INSTRUCTIONS TO FOLLOW: Every line of the listing is returned unchanged, and every picture is dropped.

======

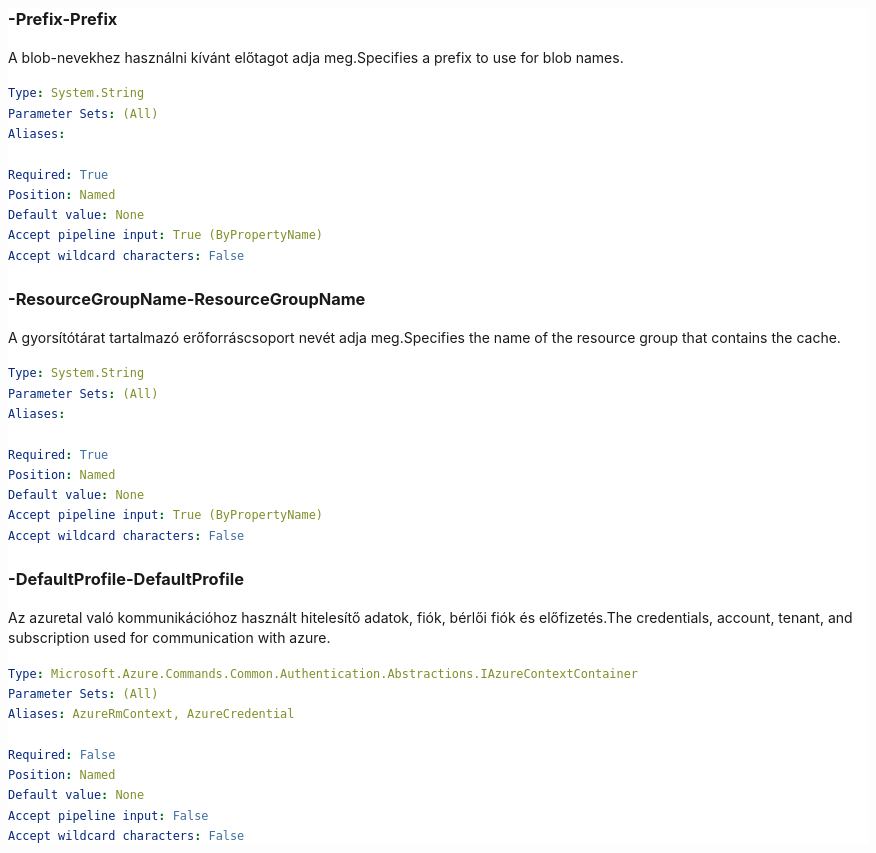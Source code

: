 ### <span data-ttu-id="f02e2-125">-Prefix</span><span class="sxs-lookup"><span data-stu-id="f02e2-125">-Prefix</span></span>
<span data-ttu-id="f02e2-126">A blob-nevekhez használni kívánt előtagot adja meg.</span><span class="sxs-lookup"><span data-stu-id="f02e2-126">Specifies a prefix to use for blob names.</span></span>

```yaml
Type: System.String
Parameter Sets: (All)
Aliases: 

Required: True
Position: Named
Default value: None
Accept pipeline input: True (ByPropertyName)
Accept wildcard characters: False
```

### <span data-ttu-id="f02e2-127">-ResourceGroupName</span><span class="sxs-lookup"><span data-stu-id="f02e2-127">-ResourceGroupName</span></span>
<span data-ttu-id="f02e2-128">A gyorsítótárat tartalmazó erőforráscsoport nevét adja meg.</span><span class="sxs-lookup"><span data-stu-id="f02e2-128">Specifies the name of the resource group that contains the cache.</span></span>

```yaml
Type: System.String
Parameter Sets: (All)
Aliases: 

Required: True
Position: Named
Default value: None
Accept pipeline input: True (ByPropertyName)
Accept wildcard characters: False
```

### <span data-ttu-id="f02e2-129">-DefaultProfile</span><span class="sxs-lookup"><span data-stu-id="f02e2-129">-DefaultProfile</span></span>
<span data-ttu-id="f02e2-130">Az azuretal való kommunikációhoz használt hitelesítő adatok, fiók, bérlői fiók és előfizetés.</span><span class="sxs-lookup"><span data-stu-id="f02e2-130">The credentials, account, tenant, and subscription used for communication with azure.</span></span>

```yaml
Type: Microsoft.Azure.Commands.Common.Authentication.Abstractions.IAzureContextContainer
Parameter Sets: (All)
Aliases: AzureRmContext, AzureCredential

Required: False
Position: Named
Default value: None
Accept pipeline input: False
Accept wildcard characters: False
```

======

TASK OUTPUT:
Source code

: ### <span data-ttu-id="f02e2-125">-Prefix</span><span class="sxs-lookup"><span data-stu-id="f02e2-125">-Prefix</span></span>
<span data-ttu-id="f02e2-126">A blob-nevekhez használni kívánt előtagot adja meg.</span><span class="sxs-lookup"><span data-stu-id="f02e2-126">Specifies a prefix to use for blob names.</span></span>

```yaml
Type: System.String
Parameter Sets: (All)
Aliases: 

Required: True
Position: Named
Default value: None
Accept pipeline input: True (ByPropertyName)
Accept wildcard characters: False
```

### <span data-ttu-id="f02e2-127">-ResourceGroupName</span><span class="sxs-lookup"><span data-stu-id="f02e2-127">-ResourceGroupName</span></span>
<span data-ttu-id="f02e2-128">A gyorsítótárat tartalmazó erőforráscsoport nevét adja meg.</span><span class="sxs-lookup"><span data-stu-id="f02e2-128">Specifies the name of the resource group that contains the cache.</span></span>

```yaml
Type: System.String
Parameter Sets: (All)
Aliases: 

Required: True
Position: Named
Default value: None
Accept pipeline input: True (ByPropertyName)
Accept wildcard characters: False
```

### <span data-ttu-id="f02e2-129">-DefaultProfile</span><span class="sxs-lookup"><span data-stu-id="f02e2-129">-DefaultProfile</span></span>
<span data-ttu-id="f02e2-130">Az azuretal való kommunikációhoz használt hitelesítő adatok, fiók, bérlői fiók és előfizetés.</span><span class="sxs-lookup"><span data-stu-id="f02e2-130">The credentials, account, tenant, and subscription used for communication with azure.</span></span>

```yaml
Type: Microsoft.Azure.Commands.Common.Authentication.Abstractions.IAzureContextContainer
Parameter Sets: (All)
Aliases: AzureRmContext, AzureCredential

Required: False
Position: Named
Default value: None
Accept pipeline input: False
Accept wildcard characters: False
```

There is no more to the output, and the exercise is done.